Nothing can grow without water and so our entire food production, and thereby our very existence, depends on farmers having access to the water they need for their crops. In the next three decades, agriculture must undergo a major transformation so that we can produced 50-70 per cent more food, without using more water.

Agriculture may be biggest water-related challenge of all. Already today, 70 per cent of all freshwater withdrawals go to farming but that share needs to be significantly reduced. If we are to feed the 10 billion people estimated to live on our planet by 2050, agriculture must shift to much more water efficient crops and practices. At the same time, we must address other threats such as increasingly degraded soils and the water pollution from farms.

Food security

In many parts of the world, farming is becoming increasingly difficult, as global warming makes rainfall patterns more unreliable. A UN report describes droughts as “the next pandemic” and research points to the risk of drought being permanent for 25 per cent of Earth by 2050. Climate change is not the only culprit, the situation is aggravated by poor water management and farming practices that lead to degraded soils.

The quest for the best possible agricultural water management is of particular importance to the world’s small-hold farmers. Globally, they are the backbone of the food production, and their ability to water their crops is critical for food security, health, job creation, poverty reduction, and building of sustainable communities.

Increasing the productivity of small farms requires investments in the right kind of water management. A healthy and successful relationship between agriculture and water is not a question of finding a universal solution, it is about understanding local conditions and using this knowledge to design the best possible solutions. There are many innovative solutions, such as small-scale irrigation, rainfed agriculture, soil and water conservation, and various combinations of relevant methods. Many of these practices are already in use on a local level but they often attract little attention and almost no finance.

“Plants depend on green water and ignoring this will have devastating consequences for food security.”

Malin Falkenmark

A crucial aspect of successful agriculture and water management is to understand what crops farmers can and should grow. A recurring advice is increased diversification, something which will often benefit the crops, the soil, and the biodiversity – and how they relate to each other. The challenge is to simultaneously improve water management, improve yields and give more people access to clean water and safe sanitation.

Water management

One important breakthrough in the understanding of how smallholder farmers can become more resilient is linked to SIWI’s Senior Scientific Advisor, the globally renowned water expert Malin Falkenmark, who coined the term green water. Green water is, simply put, the moisture trapped in the soil.

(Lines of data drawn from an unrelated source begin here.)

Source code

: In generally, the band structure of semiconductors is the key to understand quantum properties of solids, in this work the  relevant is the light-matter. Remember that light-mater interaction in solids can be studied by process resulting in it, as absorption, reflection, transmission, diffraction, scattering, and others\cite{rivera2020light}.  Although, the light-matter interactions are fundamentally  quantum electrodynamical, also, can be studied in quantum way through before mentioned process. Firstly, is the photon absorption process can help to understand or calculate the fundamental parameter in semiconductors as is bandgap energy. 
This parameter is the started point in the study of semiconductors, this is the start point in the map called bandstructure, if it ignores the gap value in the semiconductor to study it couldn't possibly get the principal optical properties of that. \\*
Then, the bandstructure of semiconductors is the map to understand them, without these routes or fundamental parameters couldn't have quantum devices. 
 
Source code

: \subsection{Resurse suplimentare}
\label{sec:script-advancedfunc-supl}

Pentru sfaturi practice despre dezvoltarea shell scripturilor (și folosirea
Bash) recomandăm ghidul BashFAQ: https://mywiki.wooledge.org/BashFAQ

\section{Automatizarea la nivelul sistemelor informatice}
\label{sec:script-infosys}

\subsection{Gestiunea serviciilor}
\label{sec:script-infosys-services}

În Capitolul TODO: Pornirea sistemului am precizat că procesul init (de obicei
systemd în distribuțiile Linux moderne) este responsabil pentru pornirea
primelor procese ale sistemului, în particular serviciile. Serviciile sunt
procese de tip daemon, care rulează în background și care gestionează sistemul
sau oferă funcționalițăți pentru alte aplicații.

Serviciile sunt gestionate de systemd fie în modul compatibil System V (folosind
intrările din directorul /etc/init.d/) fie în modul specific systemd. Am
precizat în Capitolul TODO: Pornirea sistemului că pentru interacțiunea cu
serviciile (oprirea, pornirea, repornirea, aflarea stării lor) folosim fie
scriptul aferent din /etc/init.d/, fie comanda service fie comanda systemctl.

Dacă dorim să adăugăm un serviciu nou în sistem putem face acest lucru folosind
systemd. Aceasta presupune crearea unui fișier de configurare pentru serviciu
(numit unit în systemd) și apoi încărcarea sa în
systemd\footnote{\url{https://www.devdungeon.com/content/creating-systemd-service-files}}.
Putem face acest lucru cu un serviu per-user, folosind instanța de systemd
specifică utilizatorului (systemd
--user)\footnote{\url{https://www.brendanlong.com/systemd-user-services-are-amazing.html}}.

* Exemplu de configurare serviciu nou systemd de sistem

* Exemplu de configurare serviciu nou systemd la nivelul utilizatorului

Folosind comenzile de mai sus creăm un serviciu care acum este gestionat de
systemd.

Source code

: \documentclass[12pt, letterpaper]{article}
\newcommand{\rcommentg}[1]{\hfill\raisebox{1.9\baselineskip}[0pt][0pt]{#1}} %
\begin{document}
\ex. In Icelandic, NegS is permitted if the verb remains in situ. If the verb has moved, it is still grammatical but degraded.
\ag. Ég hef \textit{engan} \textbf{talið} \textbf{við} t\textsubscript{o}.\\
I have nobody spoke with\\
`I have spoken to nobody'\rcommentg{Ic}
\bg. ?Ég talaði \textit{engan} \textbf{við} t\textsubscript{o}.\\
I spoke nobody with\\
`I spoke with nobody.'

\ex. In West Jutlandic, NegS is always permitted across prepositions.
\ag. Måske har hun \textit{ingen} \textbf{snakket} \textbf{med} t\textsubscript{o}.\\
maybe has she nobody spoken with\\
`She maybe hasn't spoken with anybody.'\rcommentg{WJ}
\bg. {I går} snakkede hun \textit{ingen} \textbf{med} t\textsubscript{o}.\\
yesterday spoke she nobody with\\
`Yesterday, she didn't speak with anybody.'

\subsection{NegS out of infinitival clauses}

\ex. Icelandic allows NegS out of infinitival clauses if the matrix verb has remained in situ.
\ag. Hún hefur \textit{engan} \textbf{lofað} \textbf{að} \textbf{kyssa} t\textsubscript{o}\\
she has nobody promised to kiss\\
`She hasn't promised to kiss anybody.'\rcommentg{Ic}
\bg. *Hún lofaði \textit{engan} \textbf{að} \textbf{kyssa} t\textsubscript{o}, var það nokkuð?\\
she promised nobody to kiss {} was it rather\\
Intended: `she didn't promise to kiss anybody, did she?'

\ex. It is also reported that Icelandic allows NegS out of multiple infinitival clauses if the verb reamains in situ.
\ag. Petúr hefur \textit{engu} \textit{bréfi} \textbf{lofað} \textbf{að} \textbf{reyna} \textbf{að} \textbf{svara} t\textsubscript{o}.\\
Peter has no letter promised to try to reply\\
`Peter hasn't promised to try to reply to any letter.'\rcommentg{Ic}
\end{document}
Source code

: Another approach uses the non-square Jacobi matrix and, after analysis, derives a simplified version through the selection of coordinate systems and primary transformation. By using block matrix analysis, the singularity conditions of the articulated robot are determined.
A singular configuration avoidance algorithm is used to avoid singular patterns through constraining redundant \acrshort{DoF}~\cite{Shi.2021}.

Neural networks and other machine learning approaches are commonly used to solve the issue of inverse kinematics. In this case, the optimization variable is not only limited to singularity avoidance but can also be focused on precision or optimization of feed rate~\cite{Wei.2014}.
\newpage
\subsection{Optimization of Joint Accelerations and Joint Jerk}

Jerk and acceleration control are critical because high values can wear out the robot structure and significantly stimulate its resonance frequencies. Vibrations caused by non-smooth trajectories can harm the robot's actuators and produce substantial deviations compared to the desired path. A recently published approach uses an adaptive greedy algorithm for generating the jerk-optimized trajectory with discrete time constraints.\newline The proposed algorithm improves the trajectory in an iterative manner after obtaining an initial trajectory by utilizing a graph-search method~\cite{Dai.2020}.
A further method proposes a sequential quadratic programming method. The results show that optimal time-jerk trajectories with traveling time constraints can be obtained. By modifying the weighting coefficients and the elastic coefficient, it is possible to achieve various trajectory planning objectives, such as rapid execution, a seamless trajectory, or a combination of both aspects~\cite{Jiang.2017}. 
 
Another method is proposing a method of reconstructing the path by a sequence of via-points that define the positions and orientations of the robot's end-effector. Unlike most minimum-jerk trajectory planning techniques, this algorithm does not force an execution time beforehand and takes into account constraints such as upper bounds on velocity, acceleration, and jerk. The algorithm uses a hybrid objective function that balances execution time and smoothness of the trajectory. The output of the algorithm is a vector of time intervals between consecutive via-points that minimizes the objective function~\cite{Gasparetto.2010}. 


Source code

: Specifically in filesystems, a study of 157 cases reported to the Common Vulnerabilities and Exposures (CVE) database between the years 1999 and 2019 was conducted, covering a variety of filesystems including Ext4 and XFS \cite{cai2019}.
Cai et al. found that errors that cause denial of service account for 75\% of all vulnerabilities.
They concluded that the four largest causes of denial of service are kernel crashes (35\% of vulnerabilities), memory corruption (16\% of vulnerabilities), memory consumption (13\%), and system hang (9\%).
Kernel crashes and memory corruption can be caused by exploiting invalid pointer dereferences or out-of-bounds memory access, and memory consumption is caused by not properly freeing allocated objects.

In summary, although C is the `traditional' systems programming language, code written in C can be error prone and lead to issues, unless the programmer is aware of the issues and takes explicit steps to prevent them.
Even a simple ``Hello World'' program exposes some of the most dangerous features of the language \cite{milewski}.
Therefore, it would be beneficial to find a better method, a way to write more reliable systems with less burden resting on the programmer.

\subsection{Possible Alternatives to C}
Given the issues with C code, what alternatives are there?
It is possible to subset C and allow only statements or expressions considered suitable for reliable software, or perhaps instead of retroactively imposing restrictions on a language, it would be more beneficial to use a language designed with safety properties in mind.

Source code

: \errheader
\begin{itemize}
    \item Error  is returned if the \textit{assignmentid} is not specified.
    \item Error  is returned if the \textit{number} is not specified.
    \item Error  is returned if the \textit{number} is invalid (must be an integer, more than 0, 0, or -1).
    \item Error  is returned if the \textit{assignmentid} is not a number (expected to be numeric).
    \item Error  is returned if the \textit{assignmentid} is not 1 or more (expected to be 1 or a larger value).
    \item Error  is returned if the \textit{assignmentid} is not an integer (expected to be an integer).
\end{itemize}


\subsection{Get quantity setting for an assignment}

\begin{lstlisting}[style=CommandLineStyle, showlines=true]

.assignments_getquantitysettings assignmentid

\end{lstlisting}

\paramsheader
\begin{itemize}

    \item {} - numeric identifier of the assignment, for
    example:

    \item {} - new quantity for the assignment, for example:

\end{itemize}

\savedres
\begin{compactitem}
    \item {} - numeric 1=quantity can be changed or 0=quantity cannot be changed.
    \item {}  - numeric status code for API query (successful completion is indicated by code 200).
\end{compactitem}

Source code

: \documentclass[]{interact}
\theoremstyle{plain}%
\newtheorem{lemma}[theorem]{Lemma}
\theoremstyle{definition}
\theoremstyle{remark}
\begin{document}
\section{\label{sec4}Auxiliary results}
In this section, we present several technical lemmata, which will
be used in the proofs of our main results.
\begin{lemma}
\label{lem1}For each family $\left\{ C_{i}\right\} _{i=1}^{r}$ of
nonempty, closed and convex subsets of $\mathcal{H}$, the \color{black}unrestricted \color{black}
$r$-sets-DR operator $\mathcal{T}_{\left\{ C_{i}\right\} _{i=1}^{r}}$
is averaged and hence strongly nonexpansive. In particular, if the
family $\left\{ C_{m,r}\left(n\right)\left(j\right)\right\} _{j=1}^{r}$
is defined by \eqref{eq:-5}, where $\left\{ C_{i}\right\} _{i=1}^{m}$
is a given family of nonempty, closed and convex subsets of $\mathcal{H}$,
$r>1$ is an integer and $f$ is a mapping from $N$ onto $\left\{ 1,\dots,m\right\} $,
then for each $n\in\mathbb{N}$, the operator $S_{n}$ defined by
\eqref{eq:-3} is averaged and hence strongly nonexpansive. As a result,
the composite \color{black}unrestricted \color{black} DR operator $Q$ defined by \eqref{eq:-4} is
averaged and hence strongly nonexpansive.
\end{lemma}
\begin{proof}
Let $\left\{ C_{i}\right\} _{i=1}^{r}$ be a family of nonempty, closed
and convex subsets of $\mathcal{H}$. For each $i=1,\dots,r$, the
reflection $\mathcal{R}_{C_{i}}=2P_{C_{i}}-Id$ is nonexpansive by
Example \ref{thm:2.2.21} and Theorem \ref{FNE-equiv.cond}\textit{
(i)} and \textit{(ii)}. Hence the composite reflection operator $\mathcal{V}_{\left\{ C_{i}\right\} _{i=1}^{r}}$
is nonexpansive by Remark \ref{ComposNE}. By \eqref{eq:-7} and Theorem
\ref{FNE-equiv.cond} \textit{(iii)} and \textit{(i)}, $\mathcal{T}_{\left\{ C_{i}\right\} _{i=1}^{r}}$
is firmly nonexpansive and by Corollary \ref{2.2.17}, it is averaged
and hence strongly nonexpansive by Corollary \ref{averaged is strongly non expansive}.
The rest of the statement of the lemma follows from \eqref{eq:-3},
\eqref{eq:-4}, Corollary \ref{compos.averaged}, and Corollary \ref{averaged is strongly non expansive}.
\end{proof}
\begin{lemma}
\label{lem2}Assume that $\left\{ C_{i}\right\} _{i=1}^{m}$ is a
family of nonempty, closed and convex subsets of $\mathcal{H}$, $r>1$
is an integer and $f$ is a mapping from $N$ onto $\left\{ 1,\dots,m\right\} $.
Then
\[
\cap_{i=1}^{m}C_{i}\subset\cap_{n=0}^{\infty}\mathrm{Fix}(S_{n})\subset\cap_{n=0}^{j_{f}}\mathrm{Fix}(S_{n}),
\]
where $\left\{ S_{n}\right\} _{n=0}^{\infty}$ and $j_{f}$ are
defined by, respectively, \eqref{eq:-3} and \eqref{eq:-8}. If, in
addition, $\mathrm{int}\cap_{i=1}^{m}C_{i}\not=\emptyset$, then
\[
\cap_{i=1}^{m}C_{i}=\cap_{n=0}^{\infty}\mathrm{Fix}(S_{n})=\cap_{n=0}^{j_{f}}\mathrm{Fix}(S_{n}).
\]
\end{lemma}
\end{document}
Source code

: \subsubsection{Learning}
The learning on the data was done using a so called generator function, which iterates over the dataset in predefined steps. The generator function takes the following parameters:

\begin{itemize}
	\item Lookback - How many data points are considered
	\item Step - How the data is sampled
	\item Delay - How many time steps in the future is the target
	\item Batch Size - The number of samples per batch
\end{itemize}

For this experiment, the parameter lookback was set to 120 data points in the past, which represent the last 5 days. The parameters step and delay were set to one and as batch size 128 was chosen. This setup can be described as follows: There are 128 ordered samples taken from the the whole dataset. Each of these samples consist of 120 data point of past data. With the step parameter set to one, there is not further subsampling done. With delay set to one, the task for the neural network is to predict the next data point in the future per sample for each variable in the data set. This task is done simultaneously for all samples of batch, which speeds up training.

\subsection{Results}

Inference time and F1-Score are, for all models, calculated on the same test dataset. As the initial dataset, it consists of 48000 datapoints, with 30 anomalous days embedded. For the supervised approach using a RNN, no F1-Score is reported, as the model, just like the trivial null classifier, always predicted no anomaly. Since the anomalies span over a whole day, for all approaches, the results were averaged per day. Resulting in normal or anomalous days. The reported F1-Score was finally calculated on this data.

Falkenmark suggests that proper management of this resource is a vital response to the need for sustainable farming, most notably in Africa, and that it would have a great positive impact on food security on the continent. Improved food production will, in turn, reduce the need for food import which will create jobs and help stimulate local and national economies. Parallel to that, farming based on good rainwater management is a sustainable and resilient form of agriculture. On a continent increasingly faced with the effects of climate change, this is paramount.

Water pollution

There is also a reversed linkage between agriculture and water, a far more problematic one, and one which needs urgent attention. Globally, agricultural practices are responsible for a large proportion of the pollutants that slowly make their way to the seathrough the watercourses and groundwater that billions of people rely onThis aspect is of outmost importance and an integral part of several SIWI initiatives and projects, one of which is the extensive work related to the so-called source-to-sea concept, highlighting the connection between what happens on land, along watercourses and in the sea.